**What is needed:**
Keep the images out while you retype all of the data exactly.

------ Data shown ------

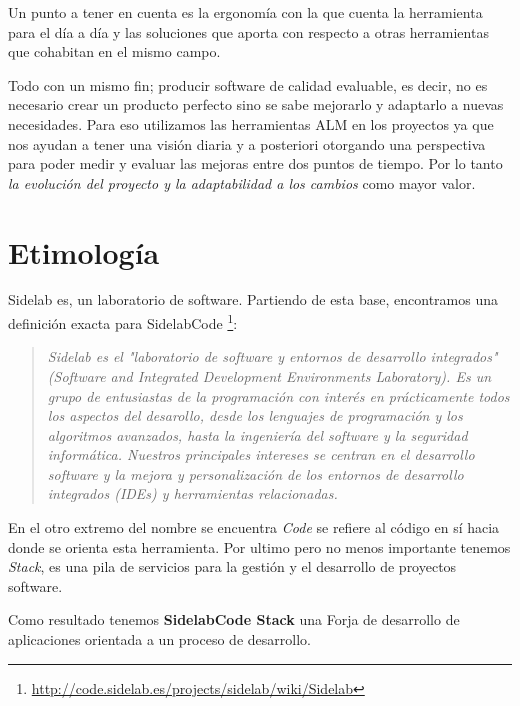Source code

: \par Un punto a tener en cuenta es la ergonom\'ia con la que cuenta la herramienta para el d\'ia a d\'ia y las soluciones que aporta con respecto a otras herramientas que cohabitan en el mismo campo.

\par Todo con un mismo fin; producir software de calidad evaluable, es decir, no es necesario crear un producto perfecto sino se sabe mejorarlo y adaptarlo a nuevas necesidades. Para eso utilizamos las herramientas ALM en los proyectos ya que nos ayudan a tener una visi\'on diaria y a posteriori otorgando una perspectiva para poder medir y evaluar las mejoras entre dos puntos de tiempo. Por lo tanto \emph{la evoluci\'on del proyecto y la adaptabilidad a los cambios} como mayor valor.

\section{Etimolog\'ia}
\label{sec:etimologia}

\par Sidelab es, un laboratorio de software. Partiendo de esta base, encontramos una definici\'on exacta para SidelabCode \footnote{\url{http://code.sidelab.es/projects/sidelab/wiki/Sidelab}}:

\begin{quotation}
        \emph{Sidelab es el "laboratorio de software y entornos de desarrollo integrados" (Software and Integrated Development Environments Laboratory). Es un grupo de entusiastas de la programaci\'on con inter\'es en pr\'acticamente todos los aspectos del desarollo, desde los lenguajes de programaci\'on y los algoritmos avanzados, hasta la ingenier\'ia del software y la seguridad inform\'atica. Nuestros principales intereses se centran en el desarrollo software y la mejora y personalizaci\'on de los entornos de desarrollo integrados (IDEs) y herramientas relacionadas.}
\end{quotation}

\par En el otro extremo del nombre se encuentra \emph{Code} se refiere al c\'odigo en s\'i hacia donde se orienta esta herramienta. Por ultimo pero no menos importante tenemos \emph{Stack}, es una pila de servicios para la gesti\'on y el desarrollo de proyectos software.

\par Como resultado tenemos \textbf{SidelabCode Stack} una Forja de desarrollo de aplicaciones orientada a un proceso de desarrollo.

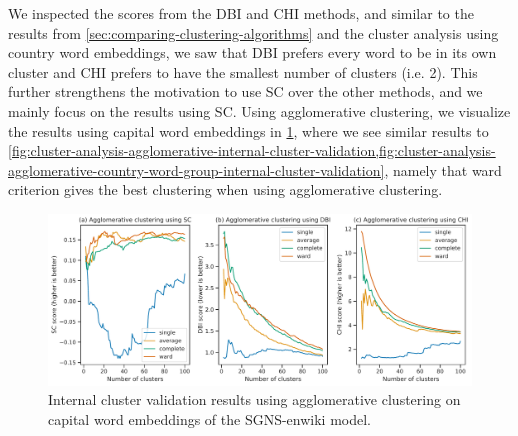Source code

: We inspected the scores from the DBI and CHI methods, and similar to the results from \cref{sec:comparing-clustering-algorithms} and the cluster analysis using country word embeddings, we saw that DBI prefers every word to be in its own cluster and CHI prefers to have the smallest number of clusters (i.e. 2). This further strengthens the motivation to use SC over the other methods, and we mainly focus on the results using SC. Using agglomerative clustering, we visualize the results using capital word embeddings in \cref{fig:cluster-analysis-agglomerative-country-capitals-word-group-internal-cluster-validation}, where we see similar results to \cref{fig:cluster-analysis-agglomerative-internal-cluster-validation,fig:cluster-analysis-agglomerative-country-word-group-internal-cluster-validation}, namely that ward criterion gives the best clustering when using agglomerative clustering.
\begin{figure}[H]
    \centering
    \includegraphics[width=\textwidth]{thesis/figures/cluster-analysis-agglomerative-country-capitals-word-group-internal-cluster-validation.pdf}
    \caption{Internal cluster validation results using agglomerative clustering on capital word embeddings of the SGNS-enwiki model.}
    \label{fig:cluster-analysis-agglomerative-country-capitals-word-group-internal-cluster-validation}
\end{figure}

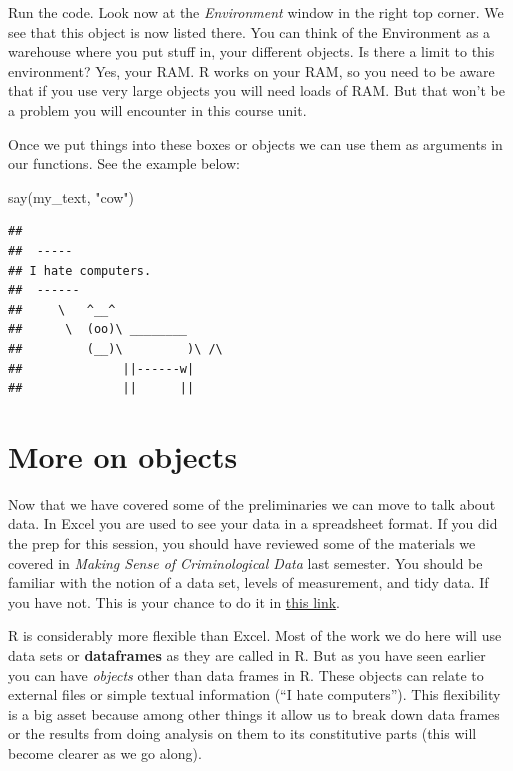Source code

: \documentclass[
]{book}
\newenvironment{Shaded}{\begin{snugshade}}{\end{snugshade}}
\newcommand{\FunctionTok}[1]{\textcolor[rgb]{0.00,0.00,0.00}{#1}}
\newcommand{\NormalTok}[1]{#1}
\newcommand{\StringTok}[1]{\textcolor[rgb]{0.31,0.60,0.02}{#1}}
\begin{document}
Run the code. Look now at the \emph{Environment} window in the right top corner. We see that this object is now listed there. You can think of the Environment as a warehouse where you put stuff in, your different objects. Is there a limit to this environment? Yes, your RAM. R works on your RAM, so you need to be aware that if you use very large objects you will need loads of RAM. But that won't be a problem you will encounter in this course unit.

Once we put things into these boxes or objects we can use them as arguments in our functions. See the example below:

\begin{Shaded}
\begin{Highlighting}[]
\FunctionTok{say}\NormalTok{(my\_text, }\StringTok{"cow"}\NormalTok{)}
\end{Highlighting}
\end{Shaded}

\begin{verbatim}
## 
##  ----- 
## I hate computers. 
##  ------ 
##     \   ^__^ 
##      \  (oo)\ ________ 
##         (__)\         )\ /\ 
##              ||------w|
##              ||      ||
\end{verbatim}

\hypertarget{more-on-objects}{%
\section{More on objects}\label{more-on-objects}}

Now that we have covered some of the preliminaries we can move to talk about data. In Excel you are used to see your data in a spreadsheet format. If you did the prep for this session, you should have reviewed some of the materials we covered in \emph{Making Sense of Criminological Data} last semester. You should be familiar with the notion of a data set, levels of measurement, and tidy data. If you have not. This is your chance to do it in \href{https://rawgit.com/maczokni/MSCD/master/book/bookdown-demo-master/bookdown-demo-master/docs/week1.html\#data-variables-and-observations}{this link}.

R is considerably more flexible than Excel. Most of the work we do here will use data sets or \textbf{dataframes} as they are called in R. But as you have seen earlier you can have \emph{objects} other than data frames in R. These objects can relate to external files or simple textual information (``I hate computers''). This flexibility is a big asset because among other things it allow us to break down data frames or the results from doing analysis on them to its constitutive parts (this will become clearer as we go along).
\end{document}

------

**Answer to this problem:**
Source code

: \par Un punto a tener en cuenta es la ergonom\'ia con la que cuenta la herramienta para el d\'ia a d\'ia y las soluciones que aporta con respecto a otras herramientas que cohabitan en el mismo campo.

\par Todo con un mismo fin; producir software de calidad evaluable, es decir, no es necesario crear un producto perfecto sino se sabe mejorarlo y adaptarlo a nuevas necesidades. Para eso utilizamos las herramientas ALM en los proyectos ya que nos ayudan a tener una visi\'on diaria y a posteriori otorgando una perspectiva para poder medir y evaluar las mejoras entre dos puntos de tiempo. Por lo tanto \emph{la evoluci\'on del proyecto y la adaptabilidad a los cambios} como mayor valor.

\section{Etimolog\'ia}
\label{sec:etimologia}

\par Sidelab es, un laboratorio de software. Partiendo de esta base, encontramos una definici\'on exacta para SidelabCode \footnote{\url{http://code.sidelab.es/projects/sidelab/wiki/Sidelab}}:

\begin{quotation}
        \emph{Sidelab es el "laboratorio de software y entornos de desarrollo integrados" (Software and Integrated Development Environments Laboratory). Es un grupo de entusiastas de la programaci\'on con inter\'es en pr\'acticamente todos los aspectos del desarollo, desde los lenguajes de programaci\'on y los algoritmos avanzados, hasta la ingenier\'ia del software y la seguridad inform\'atica. Nuestros principales intereses se centran en el desarrollo software y la mejora y personalizaci\'on de los entornos de desarrollo integrados (IDEs) y herramientas relacionadas.}
\end{quotation}

\par En el otro extremo del nombre se encuentra \emph{Code} se refiere al c\'odigo en s\'i hacia donde se orienta esta herramienta. Por ultimo pero no menos importante tenemos \emph{Stack}, es una pila de servicios para la gesti\'on y el desarrollo de proyectos software.

\par Como resultado tenemos \textbf{SidelabCode Stack} una Forja de desarrollo de aplicaciones orientada a un proceso de desarrollo.

Source code

: We inspected the scores from the DBI and CHI methods, and similar to the results from \cref{sec:comparing-clustering-algorithms} and the cluster analysis using country word embeddings, we saw that DBI prefers every word to be in its own cluster and CHI prefers to have the smallest number of clusters (i.e. 2). This further strengthens the motivation to use SC over the other methods, and we mainly focus on the results using SC. Using agglomerative clustering, we visualize the results using capital word embeddings in \cref{fig:cluster-analysis-agglomerative-country-capitals-word-group-internal-cluster-validation}, where we see similar results to \cref{fig:cluster-analysis-agglomerative-internal-cluster-validation,fig:cluster-analysis-agglomerative-country-word-group-internal-cluster-validation}, namely that ward criterion gives the best clustering when using agglomerative clustering.
\begin{figure}[H]
    \centering
    \includegraphics[width=\textwidth]{thesis/figures/cluster-analysis-agglomerative-country-capitals-word-group-internal-cluster-validation.pdf}
    \caption{Internal cluster validation results using agglomerative clustering on capital word embeddings of the SGNS-enwiki model.}
    \label{fig:cluster-analysis-agglomerative-country-capitals-word-group-internal-cluster-validation}
\end{figure}

Source code

: \documentclass[
]{book}
\newenvironment{Shaded}{\begin{snugshade}}{\end{snugshade}}
\newcommand{\FunctionTok}[1]{\textcolor[rgb]{0.00,0.00,0.00}{#1}}
\newcommand{\NormalTok}[1]{#1}
\newcommand{\StringTok}[1]{\textcolor[rgb]{0.31,0.60,0.02}{#1}}
\begin{document}
Run the code. Look now at the \emph{Environment} window in the right top corner. We see that this object is now listed there. You can think of the Environment as a warehouse where you put stuff in, your different objects. Is there a limit to this environment? Yes, your RAM. R works on your RAM, so you need to be aware that if you use very large objects you will need loads of RAM. But that won't be a problem you will encounter in this course unit.

Once we put things into these boxes or objects we can use them as arguments in our functions. See the example below:

\begin{Shaded}
\begin{Highlighting}[]
\FunctionTok{say}\NormalTok{(my\_text, }\StringTok{"cow"}\NormalTok{)}
\end{Highlighting}
\end{Shaded}

\begin{verbatim}
## 
##  ----- 
## I hate computers. 
##  ------ 
##     \   ^__^ 
##      \  (oo)\ ________ 
##         (__)\         )\ /\ 
##              ||------w|
##              ||      ||
\end{verbatim}

\hypertarget{more-on-objects}{%
\section{More on objects}\label{more-on-objects}}

Now that we have covered some of the preliminaries we can move to talk about data. In Excel you are used to see your data in a spreadsheet format. If you did the prep for this session, you should have reviewed some of the materials we covered in \emph{Making Sense of Criminological Data} last semester. You should be familiar with the notion of a data set, levels of measurement, and tidy data. If you have not. This is your chance to do it in \href{https://rawgit.com/maczokni/MSCD/master/book/bookdown-demo-master/bookdown-demo-master/docs/week1.html\#data-variables-and-observations}{this link}.

R is considerably more flexible than Excel. Most of the work we do here will use data sets or \textbf{dataframes} as they are called in R. But as you have seen earlier you can have \emph{objects} other than data frames in R. These objects can relate to external files or simple textual information (``I hate computers''). This flexibility is a big asset because among other things it allow us to break down data frames or the results from doing analysis on them to its constitutive parts (this will become clearer as we go along).
\end{document}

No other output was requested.